WHAT YOU NEED TO DO | Keep the images out and copy every entry below exactly.

DATA TO USE |
⁂

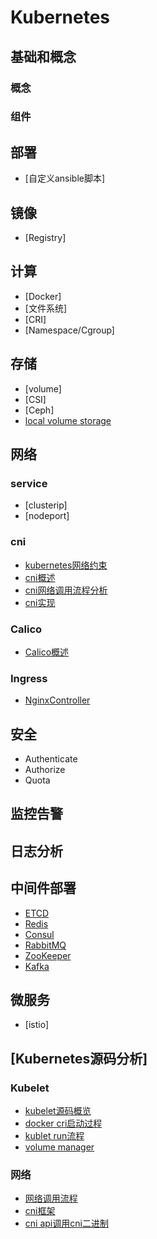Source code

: # Kubernetes
## 基础和概念
### 概念
### 组件
## 部署
* [自定义ansible脚本]
## 镜像
* [Registry]
## 计算
* [Docker]
* [文件系统]
* [CRI]
* [Namespace/Cgroup]
## 存储
* [volume]
* [CSI]
* [Ceph]
* [local volume storage](storage/localvolume/localvolume.md)
## 网络
### service
* [clusterip]
* [nodeport]
### cni
* [kubernetes网络约束](network/constraints.md)
* [cni概述](network/cni/cni.md)
* [cni网络调用流程分析](source/network/process.md)
* [cni实现](source/network/cni.md)
### Calico
* [Calico概述](network/cni/calico/calico.md)
### Ingress
* [NginxController](setup/ingress_nginx_controller.md)
## 安全
* Authenticate
* Authorize
* Quota
## 监控告警
## 日志分析
## 中间件部署
* [ETCD](https://github.com/zdq0394/scripts/tree/master/middleware/etcd/kubernetes)
* [Redis](https://github.com/zdq0394/scripts/tree/master/middleware/redis/cluster/kubernetes)
* [Consul](https://github.com/zdq0394/scripts/tree/master/middleware/consul/kubernetes)
* [RabbitMQ](https://github.com/zdq0394/scripts/tree/master/middleware/rabbitmq/kubernetes)
* [ZooKeeper](https://github.com/zdq0394/scripts/tree/master/middleware/zookeeper/kubernetes)
* [Kafka](https://github.com/zdq0394/scripts/tree/master/middleware/kafka/kubernetes)
## 微服务
* [istio]
## [Kubernetes源码分析]
### Kubelet
* [kubelet源码概览](source/kubelet/guideline.md)
* [docker cri启动过程](source/kubelet/docker_cri.md)
* [kublet run流程](source/kubelet/kubelet.run.md)
* [volume manager](source/kubelet/volume_manager.md)
### 网络
* [网络调用流程](source/network/process.md)
* [cni框架](source/network/cni.md)
* [cni api调用cni二进制](source/network/cniapi_cnibin.md)


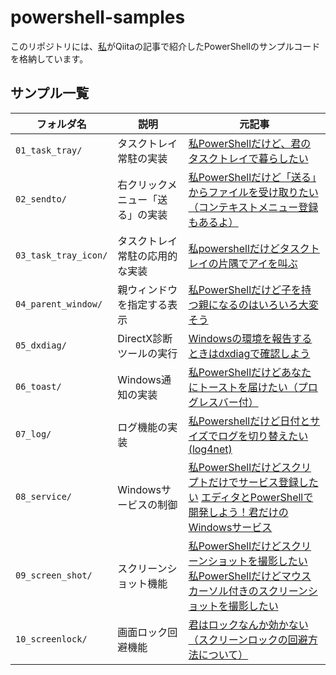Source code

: # powershell-samples

このリポジトリには、[私](https://qiita.com/magiclib)がQiitaの記事で紹介したPowerShellのサンプルコードを格納しています。

## サンプル一覧

| フォルダ名 | 説明 | 元記事 |
|------------|------|--------|
| `01_task_tray/` | タスクトレイ常駐の実装 | [私PowerShellだけど、君のタスクトレイで暮らしたい](https://qiita.com/magiclib/items/cc2de9169c781642e52d) |
| `02_sendto/` | 右クリックメニュー「送る」の実装 | [私PowerShellだけど「送る」からファイルを受け取りたい（コンテキストメニュー登録もあるよ）](https://qiita.com/magiclib/items/7529557f756af9c8d21b) |
| `03_task_tray_icon/` | タスクトレイ常駐の応用的な実装 | [私powershellだけどタスクトレイの片隅でアイを叫ぶ](https://qiita.com/magiclib/items/9d0cd35814b6fcff2e44) |
| `04_parent_window/` | 親ウィンドウを指定する表示 | [私PowerShellだけど子を持つ親になるのはいろいろ大変そう](https://qiita.com/magiclib/items/ef0ab5c1fd8e0260b39d) |
| `05_dxdiag/` | DirectX診断ツールの実行 | [Windowsの環境を報告するときはdxdiagで確認しよう](https://qiita.com/magiclib/items/e50d373df3e15fff0749) |
| `06_toast/` | Windows通知の実装 | [私PowerShellだけどあなたにトーストを届けたい（プログレスバー付）](https://qiita.com/magiclib/items/12e2a9e1e1e823a7fa5c) |
| `07_log/` | ログ機能の実装 | [私Powershellだけど日付とサイズでログを切り替えたい(log4net)](https://qiita.com/magiclib/items/4fe5bab3e879dd8de951) |
| `08_service/` | Windowsサービスの制御 | [私PowerShellだけどスクリプトだけでサービス登録したい](https://qiita.com/magiclib/items/b4e2e919f02af1b04b58) [エディタとPowerShellで開発しよう！君だけのWindowsサービス](https://qiita.com/magiclib/items/0d5fb158010a9df6b24b)|
| `09_screen_shot/` | スクリーンショット機能 | [私PowerShellだけどスクリーンショットを撮影したい](https://qiita.com/magiclib/items/91f7d32cbd766b39b293) [私PowerShellだけどマウスカーソル付きのスクリーンショットを撮影したい](https://qiita.com/magiclib/items/c867525aa83db5a00ebb) |
| `10_screenlock/` | 画面ロック回避機能 | [君はロックなんか効かない（スクリーンロックの回避方法について）](https://qiita.com/magiclib/items/352e46f86d3d0e2e9c7b) |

⁂

RESULT OF THE TASK |
Source code

: # Kubernetes
## 基础和概念
### 概念
### 组件
## 部署
* [自定义ansible脚本]
## 镜像
* [Registry]
## 计算
* [Docker]
* [文件系统]
* [CRI]
* [Namespace/Cgroup]
## 存储
* [volume]
* [CSI]
* [Ceph]
* [local volume storage](storage/localvolume/localvolume.md)
## 网络
### service
* [clusterip]
* [nodeport]
### cni
* [kubernetes网络约束](network/constraints.md)
* [cni概述](network/cni/cni.md)
* [cni网络调用流程分析](source/network/process.md)
* [cni实现](source/network/cni.md)
### Calico
* [Calico概述](network/cni/calico/calico.md)
### Ingress
* [NginxController](setup/ingress_nginx_controller.md)
## 安全
* Authenticate
* Authorize
* Quota
## 监控告警
## 日志分析
## 中间件部署
* [ETCD](https://github.com/zdq0394/scripts/tree/master/middleware/etcd/kubernetes)
* [Redis](https://github.com/zdq0394/scripts/tree/master/middleware/redis/cluster/kubernetes)
* [Consul](https://github.com/zdq0394/scripts/tree/master/middleware/consul/kubernetes)
* [RabbitMQ](https://github.com/zdq0394/scripts/tree/master/middleware/rabbitmq/kubernetes)
* [ZooKeeper](https://github.com/zdq0394/scripts/tree/master/middleware/zookeeper/kubernetes)
* [Kafka](https://github.com/zdq0394/scripts/tree/master/middleware/kafka/kubernetes)
## 微服务
* [istio]
## [Kubernetes源码分析]
### Kubelet
* [kubelet源码概览](source/kubelet/guideline.md)
* [docker cri启动过程](source/kubelet/docker_cri.md)
* [kublet run流程](source/kubelet/kubelet.run.md)
* [volume manager](source/kubelet/volume_manager.md)
### 网络
* [网络调用流程](source/network/process.md)
* [cni框架](source/network/cni.md)
* [cni api调用cni二进制](source/network/cniapi_cnibin.md)


Source code

: # powershell-samples

このリポジトリには、[私](https://qiita.com/magiclib)がQiitaの記事で紹介したPowerShellのサンプルコードを格納しています。

## サンプル一覧

| フォルダ名 | 説明 | 元記事 |
|------------|------|--------|
| `01_task_tray/` | タスクトレイ常駐の実装 | [私PowerShellだけど、君のタスクトレイで暮らしたい](https://qiita.com/magiclib/items/cc2de9169c781642e52d) |
| `02_sendto/` | 右クリックメニュー「送る」の実装 | [私PowerShellだけど「送る」からファイルを受け取りたい（コンテキストメニュー登録もあるよ）](https://qiita.com/magiclib/items/7529557f756af9c8d21b) |
| `03_task_tray_icon/` | タスクトレイ常駐の応用的な実装 | [私powershellだけどタスクトレイの片隅でアイを叫ぶ](https://qiita.com/magiclib/items/9d0cd35814b6fcff2e44) |
| `04_parent_window/` | 親ウィンドウを指定する表示 | [私PowerShellだけど子を持つ親になるのはいろいろ大変そう](https://qiita.com/magiclib/items/ef0ab5c1fd8e0260b39d) |
| `05_dxdiag/` | DirectX診断ツールの実行 | [Windowsの環境を報告するときはdxdiagで確認しよう](https://qiita.com/magiclib/items/e50d373df3e15fff0749) |
| `06_toast/` | Windows通知の実装 | [私PowerShellだけどあなたにトーストを届けたい（プログレスバー付）](https://qiita.com/magiclib/items/12e2a9e1e1e823a7fa5c) |
| `07_log/` | ログ機能の実装 | [私Powershellだけど日付とサイズでログを切り替えたい(log4net)](https://qiita.com/magiclib/items/4fe5bab3e879dd8de951) |
| `08_service/` | Windowsサービスの制御 | [私PowerShellだけどスクリプトだけでサービス登録したい](https://qiita.com/magiclib/items/b4e2e919f02af1b04b58) [エディタとPowerShellで開発しよう！君だけのWindowsサービス](https://qiita.com/magiclib/items/0d5fb158010a9df6b24b)|
| `09_screen_shot/` | スクリーンショット機能 | [私PowerShellだけどスクリーンショットを撮影したい](https://qiita.com/magiclib/items/91f7d32cbd766b39b293) [私PowerShellだけどマウスカーソル付きのスクリーンショットを撮影したい](https://qiita.com/magiclib/items/c867525aa83db5a00ebb) |
| `10_screenlock/` | 画面ロック回避機能 | [君はロックなんか効かない（スクリーンロックの回避方法について）](https://qiita.com/magiclib/items/352e46f86d3d0e2e9c7b) |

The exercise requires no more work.